发表于 2015-11-11 更新于 2023-10-07 分类于 Hive笔记本文字数： 464 阅读时长 ≈ 2 分钟

最近在给PM做报表时，要统计登陆订单的下单比例，也就是说哪些订单是登陆用户的订单，那些没有用户名，即用户名为null的用户不需要统计到最后的登陆订单中。
一开始我想这直接在count函数内写一个条件判断:

1 2	select count(case when user_name is not null then 1 else null end) as login_order from table_name

但是后来我在查询Hive里count函数的用法时，发现了网上有人说，其实count在统计行数的时候，会根据使用的用法进行不同的逻辑运算，具体看Hive参考文档：

1
2
3

count(*) - Returns the total number of retrieved rows, including rows containing NULL values;
count(expr) - Returns the number of rows for which the supplied expression is non-NULL;
count(DISTINCT expr[, expr]) - Returns the number of rows for which the supplied expression(s) are unique and non-NULL.
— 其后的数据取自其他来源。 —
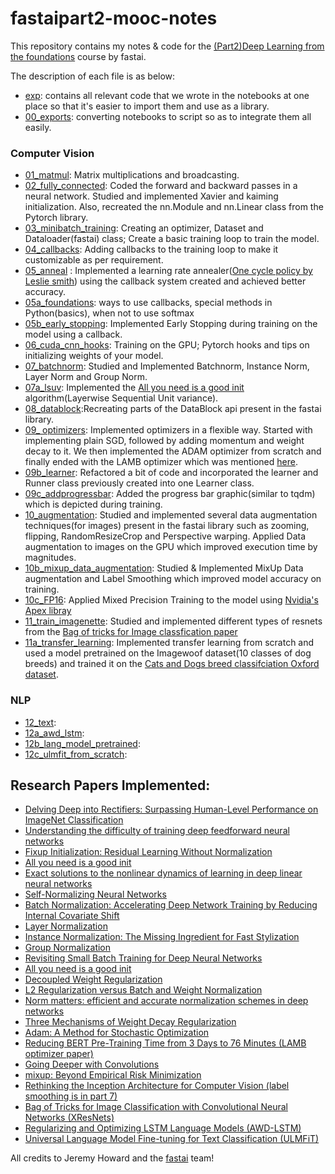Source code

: # fastaipart2-mooc-notes
This repository contains my notes & code for the [(Part2)Deep Learning from the foundations](https://course.fast.ai/part2) course by fastai.    
  
The description of each file is as below:
- [exp](https://github.com/prats0599/fastaipart2-mooc-notes/tree/master/exp): contains all relevant code that we wrote in the notebooks at one place so that it's easier to import them and use as a library.
- [00_exports](00_exports.ipynb): converting notebooks to script so as to integrate them all easily.
### Computer Vision
- [01_matmul](01_matmul.ipynb): Matrix multiplications and broadcasting.
- [02_fully_connected](02_fully_connected.ipynb): Coded the forward and backward passes in a neural network. Studied and implemented Xavier and kaiming initialization. Also, recreated the nn.Module and nn.Linear class from the Pytorch library.
- [03_minibatch_training](03_minibatch_training.ipynb): Creating an optimizer, Dataset and Dataloader(fastai) class; Create a basic training loop to train the model.
- [04_callbacks](04_callbacks.ipynb): Adding callbacks to the training loop to make it customizable as per requirement.
- [05_anneal](05_anneal.ipynb) : Implemented a learning rate annealer([One cycle policy by Leslie smith](https://arxiv.org/pdf/1803.09820.pdf)) using the callback system created and achieved better accuracy.
- [05a_foundations](05a_foundations.ipynb): ways to use callbacks, special methods in Python(basics), when not to use softmax 
- [05b_early_stopping](05b_early_stopping.ipynb): Implemented Early Stopping during training on the model using a callback.
- [06_cuda_cnn_hooks](06_cuda_cnn_hooks.ipynb): Training on the GPU; Pytorch hooks and tips on initializing weights of your model.
- [07_batchnorm](07_mybatchnorm.ipynb): Studied and Implemented Batchnorm, Instance Norm, Layer Norm and Group Norm.
- [07a_lsuv](07a_mylsuv.ipynb): Implemented the [All you need is a good init](https://arxiv.org/abs/1511.06422) algorithm(Layerwise Sequential Unit variance).
- [08_datablock](08_mydatablock.ipynb):Recreating parts of the DataBlock api present in the fastai library.
- [09_ optimizers](09_myoptimizers.ipynb): Implemented optimizers in a flexible way. Started with implementing plain SGD, followed by adding momentum and weight decay to it. We then implemented the ADAM optimizer from scratch and finally ended with the LAMB optimizer which was mentioned [here](https://arxiv.org/abs/1904.00962).
- [09b_learner](09b_mylearner.ipynb): Refactored a bit of code and incorporated the learner and Runner class previously created into one Learner class.
- [09c_addprogressbar](09c_addprogressbar.ipynb): Added the progress bar graphic(similar to tqdm) which is depicted during training.
- [10_augmentation](10_myaugmentation.ipynb): Studied and implemented several data augmentation techniques(for images) present in the fastai library such as zooming, flipping, RandomResizeCrop and Perspective warping. Applied Data augmentation to images on the GPU which improved execution time by magnitudes.
- [10b_mixup_data_augmentation](10b_mixup_augmentation.ipynb): Studied & Implemented MixUp Data augmentation and Label Smoothing which improved model accuracy on training.
- [10c_FP16](10c_FP16.ipynb): Applied Mixed Precision Training to the model using [Nvidia's Apex libray](https://github.com/NVIDIA/apex)
- [11_train_imagenette](11_train_imagenette.ipynb): Studied and implemented different types of resnets from the [Bag of tricks for Image classfication paper](https://arxiv.org/abs/1812.01187)
- [11a_transfer_learning](11a_transfer_learning.ipynb): Implemented transfer learning from scratch and used a model pretrained on the Imagewoof dataset(10 classes of dog breeds) and trained it on the [Cats and Dogs breed classifciation Oxford dataset](https://www.kaggle.com/zippyz/cats-and-dogs-breeds-classification-oxford-dataset).  
       
### NLP
- [12_text](12_text.ipynb):
- [12a_awd_lstm](12a_awd_lstm.ipynb):
- [12b_lang_model_pretrained](12b_lang_model_pretrained.ipynb):
- [12c_ulmfit_from_scratch](12c_ulmfit_from_scratch):

  
## Research Papers Implemented:
* [Delving Deep into Rectifiers: Surpassing Human-Level Performance on ImageNet Classification](https://arxiv.org/abs/1502.01852)
* [Understanding the difficulty of training deep feedforward neural networks](http://proceedings.mlr.press/v9/glorot10a.html)
* [Fixup Initialization: Residual Learning Without Normalization](https://arxiv.org/abs/1901.09321)
* [All you need is a good init](https://arxiv.org/abs/1511.06422)
* [Exact solutions to the nonlinear dynamics of learning in deep linear neural networks](https://arxiv.org/abs/1312.6120)
* [Self-Normalizing Neural Networks](https://arxiv.org/abs/1706.02515)
* [Batch Normalization: Accelerating Deep Network Training by Reducing Internal Covariate Shift](https://arxiv.org/abs/1502.03167)
* [Layer Normalization](https://arxiv.org/abs/1607.06450)
* [Instance Normalization: The Missing Ingredient for Fast Stylization](https://arxiv.org/abs/1607.08022)
* [Group Normalization](https://arxiv.org/abs/1803.08494)
* [Revisiting Small Batch Training for Deep Neural Networks](https://arxiv.org/abs/1804.07612)
* [All you need is a good init](https://arxiv.org/abs/1511.06422)
* [Decoupled Weight Regularization](https://arxiv.org/abs/1711.05101.pdf)
* [L2 Regularization versus Batch and Weight Normalization](https://arxiv.org/abs/1706.05350)
* [Norm matters: efficient and accurate normalization schemes in deep networks](https://arxiv.org/abs/1803.01814)
* [Three Mechanisms of Weight Decay Regularization](https://arxiv.org/abs/1810.12281)
* [Adam: A Method for Stochastic Optimization](https://arxiv.org/abs/1412.6980)
* [Reducing BERT Pre-Training Time from 3 Days to 76 Minutes (LAMB optimizer paper)](https://arxiv.org/abs/1904.00962)
* [Going Deeper with Convolutions](https://arxiv.org/abs/1409.4842)
* [mixup: Beyond Empirical Risk Minimization](https://arxiv.org/abs/1710.09412)
* [Rethinking the Inception Architecture for Computer Vision (label smoothing is in part 7)](https://arxiv.org/abs/1512.00567)
* [Bag of Tricks for Image Classification with Convolutional Neural Networks (XResNets)](https://arxiv.org/abs/1812.01187)
* [Regularizing and Optimizing LSTM Language Models (AWD-LSTM)](https://arxiv.org/abs/1708.02182)
* [Universal Language Model Fine-tuning for Text Classification (ULMFiT)](https://arxiv.org/abs/1801.06146) 
  
  
All credits to Jeremy Howard and the [fastai](https://www.fast.ai/) team!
上面的意思简单明了，除了count(*)之外，其他的计算的是非空值的条数，并且加上distinct还会合并重复记录到一类里面。
看到这里，我才发现，上面的写法有些多余，可以直接就count(user_name)，会自动略过那些user_name为空的记录。但是后面我还是采用了这个多余的写法，为什么？其实还是出于可读性和可维护性，这样写虽然复杂，但是后来维护的人起码知道你没有统计null用户。

Hive count高级用法

count不是简单只有count(*)用法，下面还有一些更为高级的用法，加上条件语句:

select type,
	count(*),
	count(distinct u),
	count(case when plat=1 then u else null end),
	count(distinct case when plat=1 then u else null end),
	count(case when (type=2 or type=6) then u else null end),
	count(distinct case when (type=2 or type=6) then u else null end)
from t
where dt in ('2015-11-01', '2015-11-01)
group by type
order by type;